The poet only grunted. His poetry he reserved for speaking of his native country. Like Zanja, it seemed he was a refugee. The two men separated, and for a moment, a shadow blocked the dim light at the top of the stairs, then passed. Zanja felt Karis begin to breathe again. “I wonder what they were talking about,” she murmured.

“The weather,” said Zanja.

“Do you speak their language, or are you just guessing?”

“I do speak it, though with a terrible accent.”

“You speak this language with an accent too, though I’d not call it terrible.” Karis stepped out into the wide corridor, into which opened double doors wide enough to admit a wagon such as the one that had carried Zanja to this place. Karis ignored these massive doors, and went out through a nearby postern door, around which mud and slush brought in by the guards’ boots puddled.

At first, all Zanja could see was snow. Then the walls took shape, a solid gray against the white sky. The low stone buildings to the right looked like stables; those to the left the guards’ quarters. One set of buildings looked no different from the other except that one had chimneys and smaller doors. The wind picked up and for a moment the entire scene disappeared behind blowing snow. Karis started boldly across the yard. The snow on Zanja’s face felt like sparks from a fire.

They reached the wall. Karis lifted a hand to the rough stone, and for a giddy moment Zanja thought she would simply push her way through, like a mole through earth. But she was testing a gray, snow‑speckled rope that lay nearly invisible against the stone.

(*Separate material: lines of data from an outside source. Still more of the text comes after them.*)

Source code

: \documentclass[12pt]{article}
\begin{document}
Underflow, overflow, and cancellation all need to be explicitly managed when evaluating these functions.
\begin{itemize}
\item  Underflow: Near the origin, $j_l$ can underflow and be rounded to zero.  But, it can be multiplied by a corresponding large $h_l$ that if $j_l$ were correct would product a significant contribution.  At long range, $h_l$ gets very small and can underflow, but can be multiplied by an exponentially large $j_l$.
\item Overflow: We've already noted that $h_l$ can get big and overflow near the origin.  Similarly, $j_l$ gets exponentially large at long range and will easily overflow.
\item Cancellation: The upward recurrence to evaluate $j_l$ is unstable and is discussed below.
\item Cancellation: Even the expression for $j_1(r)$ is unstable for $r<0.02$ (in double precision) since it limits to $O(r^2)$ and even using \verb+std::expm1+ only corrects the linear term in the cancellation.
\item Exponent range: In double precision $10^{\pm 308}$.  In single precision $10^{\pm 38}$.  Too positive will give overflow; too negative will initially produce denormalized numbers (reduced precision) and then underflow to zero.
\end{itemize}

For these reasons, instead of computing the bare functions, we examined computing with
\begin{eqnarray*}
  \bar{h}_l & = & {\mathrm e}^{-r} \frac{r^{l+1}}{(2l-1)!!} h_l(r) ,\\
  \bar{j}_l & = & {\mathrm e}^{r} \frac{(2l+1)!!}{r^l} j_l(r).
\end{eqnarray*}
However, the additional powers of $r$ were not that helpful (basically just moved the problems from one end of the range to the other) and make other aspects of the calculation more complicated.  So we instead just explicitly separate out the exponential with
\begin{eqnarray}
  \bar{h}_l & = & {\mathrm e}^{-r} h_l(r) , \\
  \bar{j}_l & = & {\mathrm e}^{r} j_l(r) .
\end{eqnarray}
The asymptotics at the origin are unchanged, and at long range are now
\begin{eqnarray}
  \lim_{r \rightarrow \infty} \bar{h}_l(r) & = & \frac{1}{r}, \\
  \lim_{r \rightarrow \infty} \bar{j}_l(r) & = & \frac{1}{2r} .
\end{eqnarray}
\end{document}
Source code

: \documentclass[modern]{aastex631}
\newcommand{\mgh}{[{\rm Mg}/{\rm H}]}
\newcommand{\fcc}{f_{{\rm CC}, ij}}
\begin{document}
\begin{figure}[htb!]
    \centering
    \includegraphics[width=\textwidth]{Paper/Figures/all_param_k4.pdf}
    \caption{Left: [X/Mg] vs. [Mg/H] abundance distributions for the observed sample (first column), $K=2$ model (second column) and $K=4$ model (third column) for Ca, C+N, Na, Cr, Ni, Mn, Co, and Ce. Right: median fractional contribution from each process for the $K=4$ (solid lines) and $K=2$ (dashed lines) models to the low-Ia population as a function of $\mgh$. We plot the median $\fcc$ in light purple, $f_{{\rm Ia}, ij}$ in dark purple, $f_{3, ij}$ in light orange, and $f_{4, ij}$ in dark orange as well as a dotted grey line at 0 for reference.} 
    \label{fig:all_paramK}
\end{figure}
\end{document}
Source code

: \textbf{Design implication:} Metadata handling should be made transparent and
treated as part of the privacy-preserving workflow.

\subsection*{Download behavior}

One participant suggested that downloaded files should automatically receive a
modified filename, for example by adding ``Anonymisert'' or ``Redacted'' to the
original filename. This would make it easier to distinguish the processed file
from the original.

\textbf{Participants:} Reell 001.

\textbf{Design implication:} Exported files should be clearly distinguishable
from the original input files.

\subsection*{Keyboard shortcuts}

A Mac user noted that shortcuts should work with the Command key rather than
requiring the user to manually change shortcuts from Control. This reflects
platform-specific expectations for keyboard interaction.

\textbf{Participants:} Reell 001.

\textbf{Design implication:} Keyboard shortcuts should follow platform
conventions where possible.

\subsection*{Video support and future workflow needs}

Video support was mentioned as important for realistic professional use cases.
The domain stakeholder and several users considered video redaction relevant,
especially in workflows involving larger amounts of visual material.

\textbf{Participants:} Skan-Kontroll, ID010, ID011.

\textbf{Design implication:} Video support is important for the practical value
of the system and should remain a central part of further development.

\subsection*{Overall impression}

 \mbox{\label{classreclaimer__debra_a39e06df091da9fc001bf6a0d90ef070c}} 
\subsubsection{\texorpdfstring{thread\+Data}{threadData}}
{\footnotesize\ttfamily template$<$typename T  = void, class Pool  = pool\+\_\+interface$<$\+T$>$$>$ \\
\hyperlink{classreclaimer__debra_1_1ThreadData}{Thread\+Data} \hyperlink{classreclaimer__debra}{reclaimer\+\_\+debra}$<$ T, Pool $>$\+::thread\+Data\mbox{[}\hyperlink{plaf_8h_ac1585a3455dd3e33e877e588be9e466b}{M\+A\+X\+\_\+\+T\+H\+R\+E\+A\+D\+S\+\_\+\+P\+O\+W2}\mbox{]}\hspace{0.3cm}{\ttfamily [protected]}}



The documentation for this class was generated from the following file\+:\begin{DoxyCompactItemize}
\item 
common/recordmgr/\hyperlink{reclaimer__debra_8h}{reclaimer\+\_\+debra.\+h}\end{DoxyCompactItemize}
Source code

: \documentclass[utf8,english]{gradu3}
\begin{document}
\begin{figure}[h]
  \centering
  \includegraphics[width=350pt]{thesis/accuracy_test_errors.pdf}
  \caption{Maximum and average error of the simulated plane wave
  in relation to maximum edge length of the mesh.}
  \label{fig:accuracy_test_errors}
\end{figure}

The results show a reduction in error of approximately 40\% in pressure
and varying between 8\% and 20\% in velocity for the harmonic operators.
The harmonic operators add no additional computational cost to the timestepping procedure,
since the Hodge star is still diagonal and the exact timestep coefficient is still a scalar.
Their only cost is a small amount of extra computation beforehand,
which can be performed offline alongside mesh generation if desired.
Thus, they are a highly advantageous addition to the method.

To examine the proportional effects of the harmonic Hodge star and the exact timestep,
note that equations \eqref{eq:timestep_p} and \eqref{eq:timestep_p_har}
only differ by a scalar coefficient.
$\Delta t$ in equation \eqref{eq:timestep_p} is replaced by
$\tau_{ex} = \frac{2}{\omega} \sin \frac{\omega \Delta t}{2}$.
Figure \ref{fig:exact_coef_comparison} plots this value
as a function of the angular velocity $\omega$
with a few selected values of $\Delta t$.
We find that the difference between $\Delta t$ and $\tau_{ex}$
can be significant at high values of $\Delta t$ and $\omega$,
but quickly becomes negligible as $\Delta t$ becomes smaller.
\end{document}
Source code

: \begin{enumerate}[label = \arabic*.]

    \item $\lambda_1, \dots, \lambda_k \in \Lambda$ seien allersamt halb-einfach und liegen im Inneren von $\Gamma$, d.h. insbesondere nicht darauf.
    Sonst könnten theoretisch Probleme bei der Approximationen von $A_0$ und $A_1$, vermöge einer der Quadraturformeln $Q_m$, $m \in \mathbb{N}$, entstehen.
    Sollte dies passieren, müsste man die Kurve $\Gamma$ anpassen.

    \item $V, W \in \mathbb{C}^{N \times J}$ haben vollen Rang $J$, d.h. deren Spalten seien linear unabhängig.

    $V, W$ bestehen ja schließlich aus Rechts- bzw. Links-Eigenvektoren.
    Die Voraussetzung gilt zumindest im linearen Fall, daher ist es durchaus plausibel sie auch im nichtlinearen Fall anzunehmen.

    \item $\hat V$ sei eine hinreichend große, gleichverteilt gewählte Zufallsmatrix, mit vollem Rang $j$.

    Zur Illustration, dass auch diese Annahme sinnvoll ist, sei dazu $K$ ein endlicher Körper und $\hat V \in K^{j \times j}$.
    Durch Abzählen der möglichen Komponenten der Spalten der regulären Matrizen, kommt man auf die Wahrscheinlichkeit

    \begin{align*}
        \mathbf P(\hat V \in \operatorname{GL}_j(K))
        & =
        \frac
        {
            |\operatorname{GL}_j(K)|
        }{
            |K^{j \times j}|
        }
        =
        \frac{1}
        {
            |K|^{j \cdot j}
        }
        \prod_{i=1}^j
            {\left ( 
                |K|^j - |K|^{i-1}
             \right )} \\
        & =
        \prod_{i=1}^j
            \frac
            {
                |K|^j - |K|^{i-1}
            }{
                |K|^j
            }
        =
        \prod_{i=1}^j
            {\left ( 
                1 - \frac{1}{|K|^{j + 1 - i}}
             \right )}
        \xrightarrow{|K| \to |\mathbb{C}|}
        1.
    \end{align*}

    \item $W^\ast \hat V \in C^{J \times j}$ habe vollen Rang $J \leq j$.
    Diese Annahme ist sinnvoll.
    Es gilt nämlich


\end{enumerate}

Already shivering, Zanja felt as though she were drowning in snow. The prison building was nearly invisible. Karis took hold of the rope, dug her toes into the thin cracks between the stones, and began to climb. She did it gracelessly, hastily, almost carelessly. Zanja hung upon her back, helpless as a bundle of laundry. When she turned her head, she could see portions of the compound, made ghostly and distant by the gray light and the falling snow.

The snow cleared suddenly, and the central building appeared, squatting sullenly under its dusting of snow. On each corner of the square enclosure stood a guard tower, whose guards surely could see Zanja as clearly as she saw them. Then the snow began to fall again, but not soon enough. She heard the distinct, echoing report of a musket shot.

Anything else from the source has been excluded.